WORK TASK |
Would you reproduce exactly the lines below from the one holding "1. Re-register existing" through the one holding "Every member of", inclusive, and no others?

GIVEN DATA |
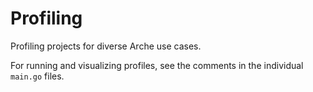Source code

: # Profiling

Profiling projects for diverse Arche use cases.

For running and visualizing profiles, see the comments in the individual `main.go` files.
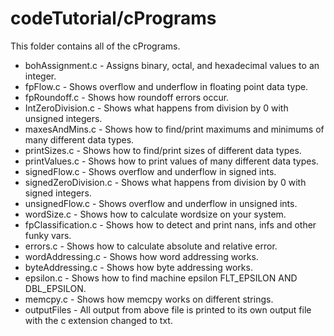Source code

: # codeTutorial/cPrograms
This folder contains all of the cPrograms.


- bohAssignment.c - Assigns binary, octal, and hexadecimal values to an integer.
- fpFlow.c - Shows overflow and underflow in floating point data type.
- fpRoundoff.c - Shows how roundoff errors occur.
- IntZeroDivision.c - Shows what happens from division by 0 with unsigned integers.
- maxesAndMins.c - Shows how to find/print maximums and minimums of many different data types.
- printSizes.c - Shows how to find/print sizes of different data types.
- printValues.c - Shows how to print values of many different data types.
- signedFlow.c - Shows overflow and underflow in signed ints.
- signedZeroDivision.c - Shows what happens from division by 0 with signed integers.
- unsignedFlow.c - Shows overflow and underflow in unsigned ints.
- wordSize.c - Shows how to calculate wordsize on your system.
- fpClassification.c - Shows how to detect and print nans, infs and other funky vars.
- errors.c - Shows how to calculate absolute and relative error.
- wordAddressing.c - Shows how word addressing works.
- byteAddressing.c - Shows how byte addressing works.
- epsilon.c - Shows how to find machine epsilon FLT_EPSILON AND DBL_EPSILON.
- memcpy.c - Shows how memcpy works on different strings.
- outputFiles - All output from above file is printed to its own output file with the c extension changed to txt.

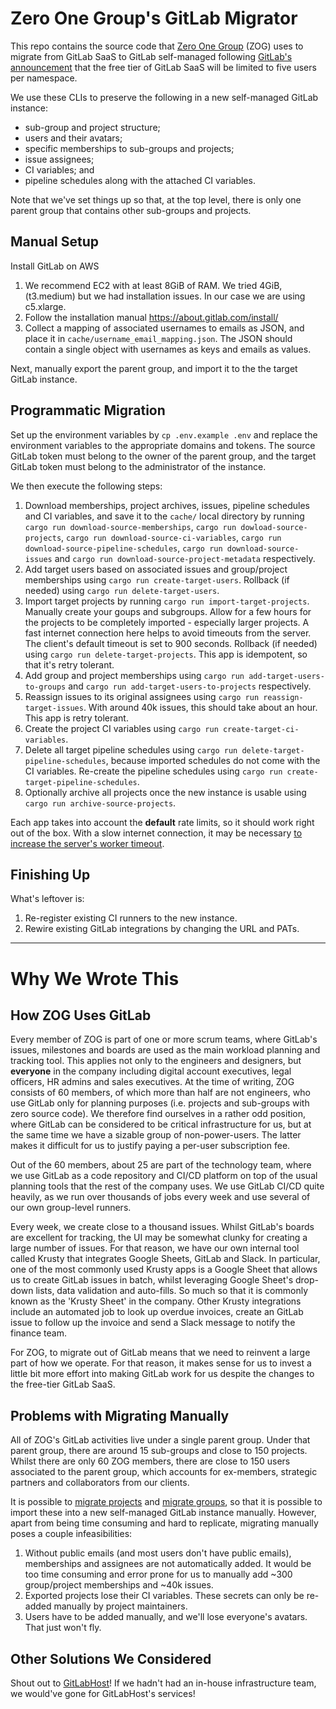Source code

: # Zero One Group's GitLab Migrator

This repo contains the source code that [Zero One Group](https://zero-one-group.com/) (ZOG) uses to migrate from GitLab SaaS to GitLab self-managed following [GitLab's announcement](https://about.gitlab.com/blog/2022/03/24/efficient-free-tier/) that the free tier of GitLab SaaS will be limited to five users per namespace.

We use these CLIs to preserve the following in a new self-managed GitLab instance:

- sub-group and project structure;
- users and their avatars;
- specific memberships to sub-groups and projects;
- issue assignees;
- CI variables; and
- pipeline schedules along with the attached CI variables.

Note that we've set things up so that, at the top level, there is only one parent group that contains other sub-groups and projects.

## Manual Setup

Install GitLab on AWS

1. We recommend EC2 with at least 8GiB of RAM. We tried 4GiB, (t3.medium) but we had installation issues. In our case we are using c5.xlarge.
2. Follow the installation manual https://about.gitlab.com/install/
3. Collect a mapping of associated usernames to emails as JSON, and place it in `cache/username_email_mapping.json`. The JSON should contain a single object with usernames as keys and emails as values.

Next, manually export the parent group, and import it to the the target GitLab instance.

## Programmatic Migration

Set up the environment variables by `cp .env.example .env` and replace the environment variables to the appropriate domains and tokens. The source GitLab token must belong to the owner of the parent group, and the target GitLab token must belong to the administrator of the instance.

We then execute the following steps:

1. Download memberships, project archives, issues, pipeline schedules and CI variables, and save it to the `cache/` local directory by running `cargo run download-source-memberships`, `cargo run dowload-source-projects`, `cargo run download-source-ci-variables`, `cargo run download-source-pipeline-schedules`, `cargo run download-source-issues` and `cargo run download-source-project-metadata` respectively.
2. Add target users based on associated issues and group/project memberships using `cargo run create-target-users`. Rollback (if needed) using `cargo run delete-target-users`.
3. Import target projects by running `cargo run import-target-projects`. Manually create your goups and subgroups. Allow for a few hours for the projects to be completely imported - especially larger projects. A fast internet connection here helps to avoid timeouts from the server. The client's default timeout is set to 900 seconds. Rollback (if needed) using `cargo run delete-target-projects`. This app is idempotent, so that it's retry tolerant.
4. Add group and project memberships using `cargo run add-target-users-to-groups` and `cargo run add-target-users-to-projects` respectively.
5. Reassign issues to its original assignees using `cargo run reassign-target-issues`. With around 40k issues, this should take about an hour. This app is retry tolerant.
6. Create the project CI variables using `cargo run create-target-ci-variables`.
7. Delete all target pipeline schedules using `cargo run delete-target-pipeline-schedules`, because imported schedules do not come with the CI variables. Re-create the pipeline schedules using `cargo run create-target-pipeline-schedules`.
8. Optionally archive all projects once the new instance is usable using `cargo run archive-source-projects`.

Each app takes into account the **default** rate limits, so it should work right out of the box. With a slow internet connection, it may be necessary [to increase the server's worker timeout](https://docs.gitlab.com/ee/administration/operations/puma.html).

## Finishing Up

What's leftover is:

1. Re-register existing CI runners to the new instance.
2. Rewire existing GitLab integrations by changing the URL and PATs.

---

# Why We Wrote This

## How ZOG Uses GitLab

Every member of ZOG is part of one or more scrum teams, where GitLab's issues, milestones and boards are used as the main workload planning and tracking tool. This applies not only to the engineers and designers, but **everyone** in the company including digital account executives, legal officers, HR admins and sales executives. At the time of writing, ZOG consists of 60 members, of which more than half are not engineers, who use GitLab only for planning purposes (i.e. projects and sub-groups with zero source code). We therefore find ourselves in a rather odd position, where GitLab can be considered to be critical infrastructure for us, but at the same time we have a sizable group of non-power-users. The latter makes it difficult for us to justify paying a per-user subscription fee.

Out of the 60 members, about 25 are part of the technology team, where we use GitLab as a code repository and CI/CD platform on top of the usual planning tools that the rest of the company uses. We use GitLab CI/CD quite heavily, as we run over thousands of jobs every week and use several of our own group-level runners.

Every week, we create close to a thousand issues. Whilst GitLab's boards are excellent for tracking, the UI may be somewhat clunky for creating a large number of issues. For that reason, we have our own internal tool called Krusty that integrates Google Sheets, GitLab and Slack. In particular, one of the most commonly used Krusty apps is a Google Sheet that allows us to create GitLab issues in batch, whilst leveraging Google Sheet's drop-down lists, data validation and auto-fills. So much so that it is commonly known as the 'Krusty Sheet' in the company. Other Krusty integrations include an automated job to look up overdue invoices, create an GitLab issue to follow up the invoice and send a Slack message to notify the finance team.

For ZOG, to migrate out of GitLab means that we need to reinvent a large part of how we operate. For that reason, it makes sense for us to invest a little bit more effort into making GitLab work for us despite the changes to the free-tier GitLab SaaS.

## Problems with Migrating Manually

All of ZOG's GitLab activities live under a single parent group. Under that parent group, there are around 15 sub-groups and close to 150 projects. Whilst there are only 60 ZOG members, there are close to 150 users associated to the parent group, which accounts for ex-members, strategic partners and collaborators from our clients.

It is possible to [migrate projects](https://docs.gitlab.com/ee/user/project/settings/import_export.html) and [migrate groups](https://docs.gitlab.com/ee/user/group/import/), so that it is possible to import these into a new self-managed GitLab instance manually. However, apart from being time consuming and hard to replicate, migrating manually poses a couple infeasibilities:

1. Without public emails (and most users don't have public emails), memberships and assignees are not automatically added. It would be too time consuming and error prone for us to manually add ~300 group/project memberships and ~40k issues.
2. Exported projects lose their CI variables. These secrets can only be re-added manually by project maintainers.
3. Users have to be added manually, and we'll lose everyone's avatars. That just won't fly.

## Other Solutions We Considered

Shout out to [GitLabHost](https://gitlabhost.com/)! If we hadn't had an in-house infrastructure team, we would've gone for GitLabHost's services!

WORKED SOLUTION |
1. Re-register existing CI runners to the new instance.
2. Rewire existing GitLab integrations by changing the URL and PATs.

---

# Why We Wrote This

## How ZOG Uses GitLab

Every member of ZOG is part of one or more scrum teams, where GitLab's issues, milestones and boards are used as the main workload planning and tracking tool. This applies not only to the engineers and designers, but **everyone** in the company including digital account executives, legal officers, HR admins and sales executives. At the time of writing, ZOG consists of 60 members, of which more than half are not engineers, who use GitLab only for planning purposes (i.e. projects and sub-groups with zero source code). We therefore find ourselves in a rather odd position, where GitLab can be considered to be critical infrastructure for us, but at the same time we have a sizable group of non-power-users. The latter makes it difficult for us to justify paying a per-user subscription fee.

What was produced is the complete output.